Silhueta de fábrica dominando o horizonte mediato. 
Extensões que já foram de culto agrícola, há anos que não já. 
Tal como a memória, também por aqui fumegam pântanos. 
De longe em longe, uma baiúca gasolineira com bufete. 
Os seres vão sendo substituídos por outros nomes-seres. 
Desde que o além permaneça terreno, tudo bem afinal. 

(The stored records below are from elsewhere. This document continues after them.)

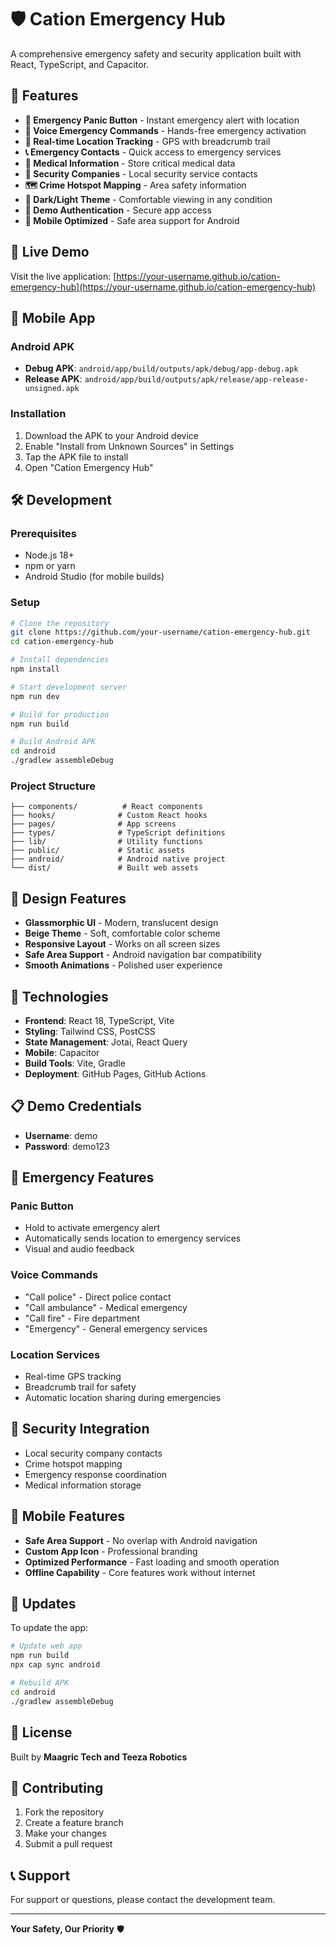 # 🛡️ Cation Emergency Hub

A comprehensive emergency safety and security application built with React, TypeScript, and Capacitor.

## 🌟 Features

- **🚨 Emergency Panic Button** - Instant emergency alert with location
- **🎤 Voice Emergency Commands** - Hands-free emergency activation
- **📍 Real-time Location Tracking** - GPS with breadcrumb trail
- **📞 Emergency Contacts** - Quick access to emergency services
- **🏥 Medical Information** - Store critical medical data
- **🏢 Security Companies** - Local security service contacts
- **🗺️ Crime Hotspot Mapping** - Area safety information
- **🌙 Dark/Light Theme** - Comfortable viewing in any condition
- **🔐 Demo Authentication** - Secure app access
- **📱 Mobile Optimized** - Safe area support for Android

## 🚀 Live Demo

Visit the live application: [https://your-username.github.io/cation-emergency-hub](https://your-username.github.io/cation-emergency-hub)

## 📱 Mobile App

### Android APK
- **Debug APK**: `android/app/build/outputs/apk/debug/app-debug.apk`
- **Release APK**: `android/app/build/outputs/apk/release/app-release-unsigned.apk`

### Installation
1. Download the APK to your Android device
2. Enable "Install from Unknown Sources" in Settings
3. Tap the APK file to install
4. Open "Cation Emergency Hub"

## 🛠️ Development

### Prerequisites
- Node.js 18+
- npm or yarn
- Android Studio (for mobile builds)

### Setup
```bash
# Clone the repository
git clone https://github.com/your-username/cation-emergency-hub.git
cd cation-emergency-hub

# Install dependencies
npm install

# Start development server
npm run dev

# Build for production
npm run build

# Build Android APK
cd android
./gradlew assembleDebug
```

### Project Structure
```
├── components/          # React components
├── hooks/              # Custom React hooks
├── pages/              # App screens
├── types/              # TypeScript definitions
├── lib/                # Utility functions
├── public/             # Static assets
├── android/            # Android native project
└── dist/               # Built web assets
```

## 🎨 Design Features

- **Glassmorphic UI** - Modern, translucent design
- **Beige Theme** - Soft, comfortable color scheme
- **Responsive Layout** - Works on all screen sizes
- **Safe Area Support** - Android navigation bar compatibility
- **Smooth Animations** - Polished user experience

## 🔧 Technologies

- **Frontend**: React 18, TypeScript, Vite
- **Styling**: Tailwind CSS, PostCSS
- **State Management**: Jotai, React Query
- **Mobile**: Capacitor
- **Build Tools**: Vite, Gradle
- **Deployment**: GitHub Pages, GitHub Actions

## 📋 Demo Credentials

- **Username**: demo
- **Password**: demo123

## 🚨 Emergency Features

### Panic Button
- Hold to activate emergency alert
- Automatically sends location to emergency services
- Visual and audio feedback

### Voice Commands
- "Call police" - Direct police contact
- "Call ambulance" - Medical emergency
- "Call fire" - Fire department
- "Emergency" - General emergency services

### Location Services
- Real-time GPS tracking
- Breadcrumb trail for safety
- Automatic location sharing during emergencies

## 🏢 Security Integration

- Local security company contacts
- Crime hotspot mapping
- Emergency response coordination
- Medical information storage

## 📱 Mobile Features

- **Safe Area Support** - No overlap with Android navigation
- **Custom App Icon** - Professional branding
- **Optimized Performance** - Fast loading and smooth operation
- **Offline Capability** - Core features work without internet

## 🔄 Updates

To update the app:
```bash
# Update web app
npm run build
npx cap sync android

# Rebuild APK
cd android
./gradlew assembleDebug
```

## 📄 License

Built by **Maagric Tech and Teeza Robotics**

## 🤝 Contributing

1. Fork the repository
2. Create a feature branch
3. Make your changes
4. Submit a pull request

## 📞 Support

For support or questions, please contact the development team.

---

**Your Safety, Our Priority** 🛡️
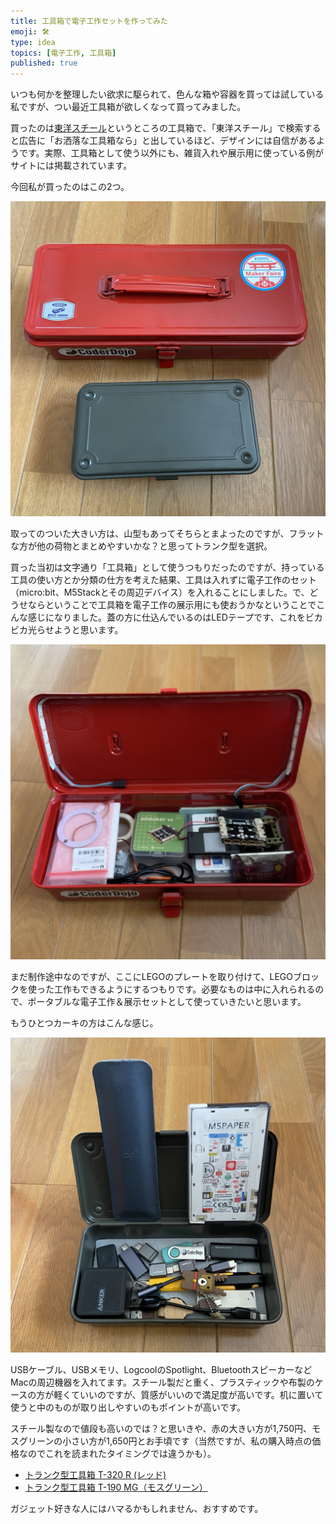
 ```yaml
---
title: 工具箱で電子工作セットを作ってみた
emoji: 🛠️
type: idea
topics: [電子工作, 工具箱]
published: true
---
```

いつも何かを整理したい欲求に駆られて、色んな箱や容器を買っては試している私ですが、つい最近工具箱が欲しくなって買ってみました。

買ったのは[東洋スチール](https://www.toyosteel.jp/)というところの工具箱で、「東洋スチール」で検索すると広告に「お洒落な工具箱なら」と出しているほど、デザインには自信があるようです。実際、工具箱として使う以外にも、雑貨入れや展示用に使っている例がサイトには掲載されています。

今回私が買ったのはこの2つ。

![](/images/toolbox/toolbox01.jpg)

取ってのついた大きい方は、山型もあってそちらとまよったのですが、フラットな方が他の荷物とまとめやすいかな？と思ってトランク型を選択。

買った当初は文字通り「工具箱」として使うつもりだったのですが、持っている工具の使い方とか分類の仕方を考えた結果、工具は入れずに電子工作のセット（micro:bit、M5Stackとその周辺デバイス）を入れることにしました。で、どうせならということで工具箱を電子工作の展示用にも使おうかなということでこんな感じになりました。蓋の方に仕込んでいるのはLEDテープです、これをビカビカ光らせようと思います。

![](/images/toolbox/toolbox02.jpg)

まだ制作途中なのですが、ここにLEGOのプレートを取り付けて、LEGOブロックを使った工作もできるようにするつもりです。必要なものは中に入れられるので、ポータブルな電子工作＆展示セットとして使っていきたいと思います。

もうひとつカーキの方はこんな感じ。

![](/images/toolbox/toolbox03.jpg)

USBケーブル、USBメモリ、LogcoolのSpotlight、BluetoothスピーカーなどMacの周辺機器を入れてます。スチール製だと重く、プラスティックや布製のケースの方が軽くていいのですが、質感がいいので満足度が高いです。机に置いて使うと中のものが取り出しやすいのもポイントが高いです。

スチール製なので値段も高いのでは？と思いきや、赤の大きい方が1,750円、モスグリーンの小さい方が1,650円とお手頃です（当然ですが、私の購入時点の価格なのでこれを読まれたタイミングでは違うかも）。

- [トランク型工具箱 T-320 R (レッド)](hhttps://www.toyosteel.jp/products/t-320-r)
- [トランク型工具箱 T-190 MG（モスグリーン）](https://www.toyosteel.jp/products/t-190-mg)

ガジェット好きな人にはハマるかもしれません、おすすめです。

Dois homens trabalhando juntos com objectivos afins. 
Casados com irmãs, já há muito se tratam como manos. 
Seguem de carro rumo a uma obra em progresso. 
São eles quem dirige os trabalhos e paga aos operários. 
A empresa foi montada pelo sogro, já defunto. 
Os dois trabalhavam para ele desde rapazes. 

Ali são as ruínas do hospicio que aprisionava doidinhos. 
Muito poucos eram perigosos, o mais era de mansos alienados. 
Silveiras & festões de canas juncam os destroços. 
Enfermarias, copas, consultórios, algumas celas gradeadas. 
Lagartixas cavalgam seringas que a ferrugem fossilizou. 
Deveio ilegível o que os doidos escreveram nos muros. 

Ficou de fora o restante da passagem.